Let's hear it. And then Ken's reply which I absolutely love was just it solves a problem I hope I never have Very non confrontational, but anyway so I was really surprised when he when he, reached out and he's like hey do you want to come and, do a talk on Federation here?

And I'm like yeah that sounds great what do you want me to do it on? And he's like yeah well you know everybody's gonna know Epic Stacks it'd be great if it was with Epic Stacks and I'm like cool awesome I can do that I just need to write a Rust plug in and

you know actually show up with code that runs so then I embarked on a frantic mission to essentially wrap up our experimental ESM support in RSPack and get it to a point where Federation would run-in there then write an RS build plugin for it and so on and so forth we go.

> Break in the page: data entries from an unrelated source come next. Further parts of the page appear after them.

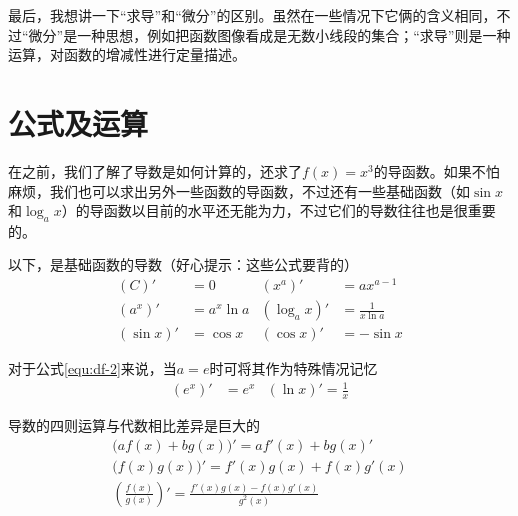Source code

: 最后，我想讲一下“求导”和“微分”的区别。虽然在一些情况下它俩的含义相同，不过“微分”是一种思想，例如把函数图像看成是无数小线段的集合；“求导”则是一种运算，对函数的增减性进行定量描述。

\section{公式及运算}
在之前，我们了解了导数是如何计算的，还求了$f(x)=x^3$的导函数。如果不怕麻烦，我们也可以求出另外一些函数的导函数，不过还有一些基础函数（如$\sin x$和$\log_ax$）的导函数以目前的水平还无能为力，不过它们的导数往往也是很重要的。

以下，是基础函数的导数（好心提示：这些公式要背的）
\begin{align}
    (C)'&=0 & (x^a)'&=ax^{a-1} \label{equ:df-1} \\
    (a^x)'&=a^x\ln a & (\log_ax)'&=\frac{1}{x\ln a} \label{equ:df-2} \\
    (\sin x)'&=\cos x & (\cos x)'&=-\sin x \label{equ:df-3}
\end{align}

对于公式\eqref{equ:df-2}来说，当$a=e$时可将其作为特殊情况记忆
\begin{align*}
    (e^x)'&=e^x & (\ln x)'=\frac{1}{x}
\end{align*}

导数的四则运算与代数相比差异是巨大的
\begin{gather}
    \big(af(x)+bg(x)\big)'=af'(x)+bg(x)' \label{equ:drule-1} \\
    \big(f(x)g(x)\big)'=f'(x)g(x)+f(x)g'(x) \label{equ:drule-2} \\
	\left(\frac{f(x)}{g(x)}\right)'=\frac{f'(x)g(x)-f(x)g'(x)}{g^2(x)} \label{equ:drule-3}
\end{gather}

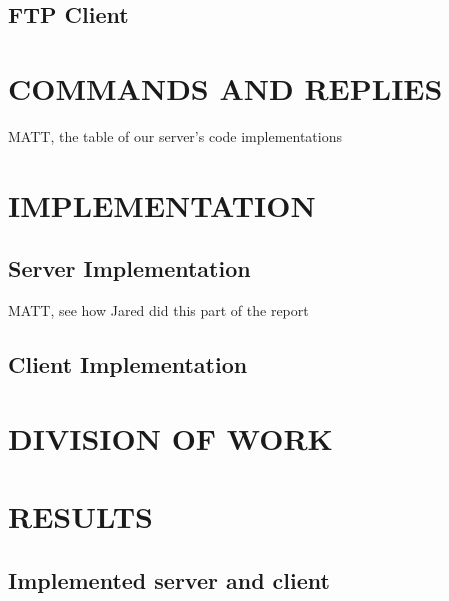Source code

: \documentclass[10pt,twocolumn]{witseiepaper}
\begin{document}
\subsection{FTP Client}
\label{sec: FTP Client}


%
\section{COMMANDS AND REPLIES}
\label{sec: Commands and Replies}

MATT, the table of our server's code implementations



%
\section{IMPLEMENTATION}
\label{sec: Implementation}


\subsection{Server Implementation}
\label{sec: Server Implementation}
MATT, see how Jared did this part of the report


\subsection{Client Implementation}
\label{sec: Client Implementation}

%
\section{DIVISION OF WORK}
\label{sec: Division of Work}

%
\section{RESULTS}
\label{sec: Results}


\subsection{Implemented server and client}
\label{sec: Results implemented server}
\end{document}
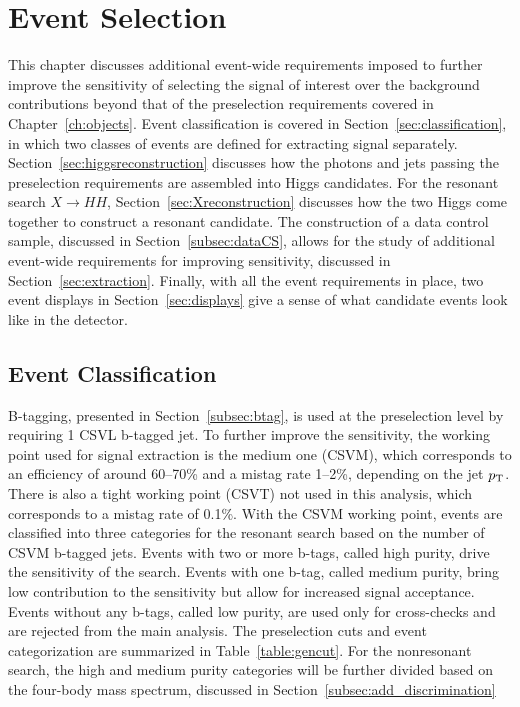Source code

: \chapter{Event Selection\label{ch:selection}}

This chapter discusses additional event-wide requirements imposed to further
improve the sensitivity of selecting the signal of interest over the background contributions
beyond that of the preselection requirements covered in Chapter~\ref{ch:objects}.
Event classification is covered in Section~\ref{sec:classification}, in which two classes of
events are defined for extracting signal separately.
Section~\ref{sec:higgsreconstruction} discusses how the photons and jets passing the preselection
requirements are assembled into Higgs candidates. For the resonant search $X\rightarrow HH$,
Section~\ref{sec:Xreconstruction} discusses how the two Higgs come together to construct a resonant
candidate. The construction of a data control
sample, discussed in Section~\ref{subsec:dataCS}, allows for the study of additional event-wide
requirements for improving sensitivity, discussed in Section~\ref{sec:extraction}.
Finally, with all the event requirements in place, two event displays in Section~\ref{sec:displays}
give a sense of what candidate events look like in the detector.

\section{Event Classification\label{sec:classification}}

B-tagging, presented in Section~\ref{subsec:btag}, is used at the preselection level by
requiring 1 CSVL b-tagged jet. To further improve the sensitivity, the working point used for
signal extraction is the medium one (CSVM), which corresponds to an efficiency of around 60--70\%
and a mistag rate 1--2\%, depending on the jet $p_{\rm T}$.
There is also a tight working point (CSVT) not used in this analysis,
which corresponds to a mistag rate of 0.1\%.
With the CSVM working point, events are classified into three categories for the resonant search
based on the number of CSVM b-tagged jets. Events with two or more b-tags, called high purity,
drive the sensitivity of the search. Events with one b-tag, called medium purity,
bring low contribution to the sensitivity
but allow for increased signal acceptance. Events without any b-tags,
called low purity, are used only for cross-checks and are rejected from the main analysis.
The preselection cuts and event categorization
are summarized in Table~\ref{table:gencut}.
For the nonresonant search, the high and medium purity categories will be further divided based
on the four-body mass spectrum, discussed in Section~\ref{subsec:add_discrimination}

So, we actually ended up releasing a special version of RS pack for this talk because I think 1.3 only comes out at the end of the week and I was like okay well I want people to be able to install it when they give the talk so we ended up shipping a version of RS pack specially for today to make this talk happen

and, today is also the also maybe twenty minutes ago I actually officially announced that the, React Router ARES build plug in is on NPM and available at version 0.02. So, anyway, let's get into it. Oh, why is this, okay. Whoops. Alright. The resolution looks a little cut off. Let me try just exiting and jumping back in.

There we go. Okay. So essentially, federation is, used by, you know, a whole bunch of big brands, big companies.

Originally it was kind of built to solve problems of scale this is from back in the webpack days where everybody who's had a JavaScript based build you probably experienced the slow build times that kind of begin to exist and this was a really big problem at any company that had a large code base lots of people working on it and usually most company organizations, you know, somebody owns certain parts of the site but when it comes to building it you're back to this monolithic structure.

And you're looking at maybe a forty minute build to get anything out the door. So this is primarily what Federation was built to solve as a way to distribute and share code between independent builds, at runtime. And that there's essentially two kind of things that we modeled it off of.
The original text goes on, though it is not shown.